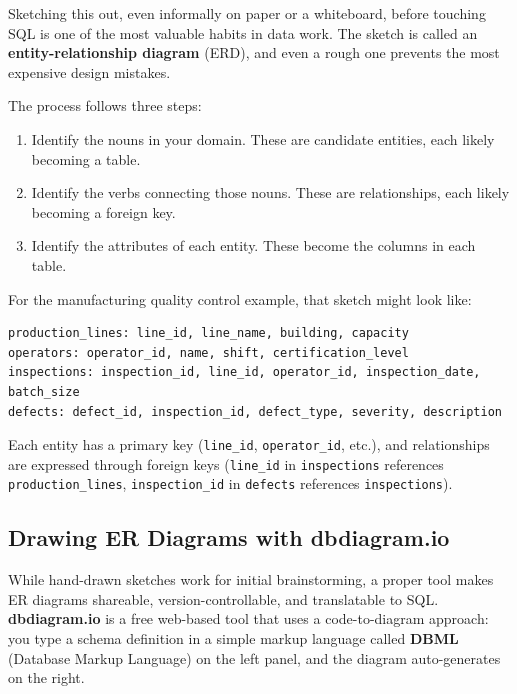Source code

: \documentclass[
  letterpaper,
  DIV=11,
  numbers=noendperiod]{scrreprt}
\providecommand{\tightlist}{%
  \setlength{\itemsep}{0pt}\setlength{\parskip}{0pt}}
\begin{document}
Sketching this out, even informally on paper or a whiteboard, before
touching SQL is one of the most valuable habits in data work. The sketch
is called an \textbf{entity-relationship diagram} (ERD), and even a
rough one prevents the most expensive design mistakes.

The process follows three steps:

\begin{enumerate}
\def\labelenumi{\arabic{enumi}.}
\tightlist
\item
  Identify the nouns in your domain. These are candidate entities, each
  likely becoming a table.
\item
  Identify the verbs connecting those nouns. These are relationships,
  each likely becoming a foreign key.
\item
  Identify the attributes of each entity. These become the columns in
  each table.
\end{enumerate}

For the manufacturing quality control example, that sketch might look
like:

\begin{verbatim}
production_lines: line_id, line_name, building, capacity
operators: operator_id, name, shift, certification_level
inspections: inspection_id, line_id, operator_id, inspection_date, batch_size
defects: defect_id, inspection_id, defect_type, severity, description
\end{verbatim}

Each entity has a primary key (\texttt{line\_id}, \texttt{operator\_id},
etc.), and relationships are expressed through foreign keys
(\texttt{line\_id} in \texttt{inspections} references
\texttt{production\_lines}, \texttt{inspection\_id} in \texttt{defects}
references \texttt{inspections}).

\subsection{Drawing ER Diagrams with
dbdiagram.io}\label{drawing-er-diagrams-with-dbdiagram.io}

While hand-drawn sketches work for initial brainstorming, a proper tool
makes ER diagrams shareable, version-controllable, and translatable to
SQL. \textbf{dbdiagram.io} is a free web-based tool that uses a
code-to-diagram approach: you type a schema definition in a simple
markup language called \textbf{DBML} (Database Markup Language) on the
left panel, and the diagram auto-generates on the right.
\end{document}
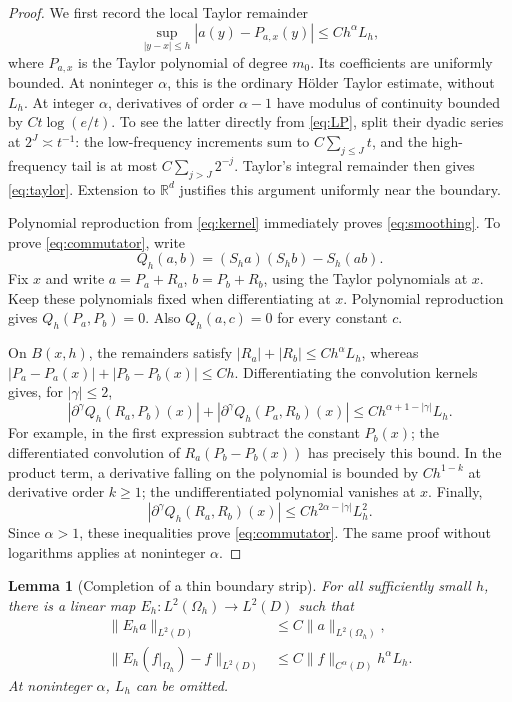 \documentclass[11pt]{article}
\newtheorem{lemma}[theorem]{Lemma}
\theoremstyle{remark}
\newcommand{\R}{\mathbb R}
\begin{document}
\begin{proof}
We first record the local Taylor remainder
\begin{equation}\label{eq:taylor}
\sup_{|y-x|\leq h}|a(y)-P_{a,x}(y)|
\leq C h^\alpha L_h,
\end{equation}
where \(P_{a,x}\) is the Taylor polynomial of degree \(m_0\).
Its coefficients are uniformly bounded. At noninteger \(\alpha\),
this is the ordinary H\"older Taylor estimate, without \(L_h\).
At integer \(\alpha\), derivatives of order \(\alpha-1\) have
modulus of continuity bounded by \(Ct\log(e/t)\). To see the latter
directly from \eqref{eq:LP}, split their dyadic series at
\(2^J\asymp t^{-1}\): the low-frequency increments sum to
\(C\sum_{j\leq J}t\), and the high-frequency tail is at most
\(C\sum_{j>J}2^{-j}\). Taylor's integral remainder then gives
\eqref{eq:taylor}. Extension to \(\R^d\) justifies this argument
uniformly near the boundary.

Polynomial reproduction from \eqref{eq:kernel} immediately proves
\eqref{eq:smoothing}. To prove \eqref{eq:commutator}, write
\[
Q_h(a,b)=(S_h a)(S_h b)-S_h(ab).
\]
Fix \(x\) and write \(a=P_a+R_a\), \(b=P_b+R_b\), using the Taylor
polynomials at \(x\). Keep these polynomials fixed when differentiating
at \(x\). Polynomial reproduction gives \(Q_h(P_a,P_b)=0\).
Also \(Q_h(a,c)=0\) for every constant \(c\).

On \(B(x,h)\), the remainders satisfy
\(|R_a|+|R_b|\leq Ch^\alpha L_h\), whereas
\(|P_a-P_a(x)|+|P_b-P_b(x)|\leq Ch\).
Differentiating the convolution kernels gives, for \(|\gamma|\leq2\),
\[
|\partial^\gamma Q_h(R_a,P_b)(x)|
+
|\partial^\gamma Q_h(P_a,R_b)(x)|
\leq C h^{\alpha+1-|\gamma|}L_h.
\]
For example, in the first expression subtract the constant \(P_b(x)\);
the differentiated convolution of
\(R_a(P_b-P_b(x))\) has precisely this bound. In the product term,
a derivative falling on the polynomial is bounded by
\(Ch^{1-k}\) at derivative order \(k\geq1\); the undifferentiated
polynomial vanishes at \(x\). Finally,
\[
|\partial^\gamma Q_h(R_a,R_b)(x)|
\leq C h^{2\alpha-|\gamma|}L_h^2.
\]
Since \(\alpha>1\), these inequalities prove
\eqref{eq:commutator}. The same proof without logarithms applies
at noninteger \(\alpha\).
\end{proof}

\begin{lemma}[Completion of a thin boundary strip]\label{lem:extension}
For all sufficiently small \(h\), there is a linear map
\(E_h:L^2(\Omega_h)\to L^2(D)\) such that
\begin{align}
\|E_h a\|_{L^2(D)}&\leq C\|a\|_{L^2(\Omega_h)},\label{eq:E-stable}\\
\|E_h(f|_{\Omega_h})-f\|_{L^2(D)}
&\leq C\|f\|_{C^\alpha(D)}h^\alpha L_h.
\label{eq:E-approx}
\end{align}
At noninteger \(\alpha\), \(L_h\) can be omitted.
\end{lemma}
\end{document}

§ **Task instructions**
Reproduce exactly the lines above from the line with "For the manufacturing" to the line with "ER Diagrams with", including both, and add nothing.

§ **Answer section**
For the manufacturing quality control example, that sketch might look
like:

\begin{verbatim}
production_lines: line_id, line_name, building, capacity
operators: operator_id, name, shift, certification_level
inspections: inspection_id, line_id, operator_id, inspection_date, batch_size
defects: defect_id, inspection_id, defect_type, severity, description
\end{verbatim}

Each entity has a primary key (\texttt{line\_id}, \texttt{operator\_id},
etc.), and relationships are expressed through foreign keys
(\texttt{line\_id} in \texttt{inspections} references
\texttt{production\_lines}, \texttt{inspection\_id} in \texttt{defects}
references \texttt{inspections}).

\subsection{Drawing ER Diagrams with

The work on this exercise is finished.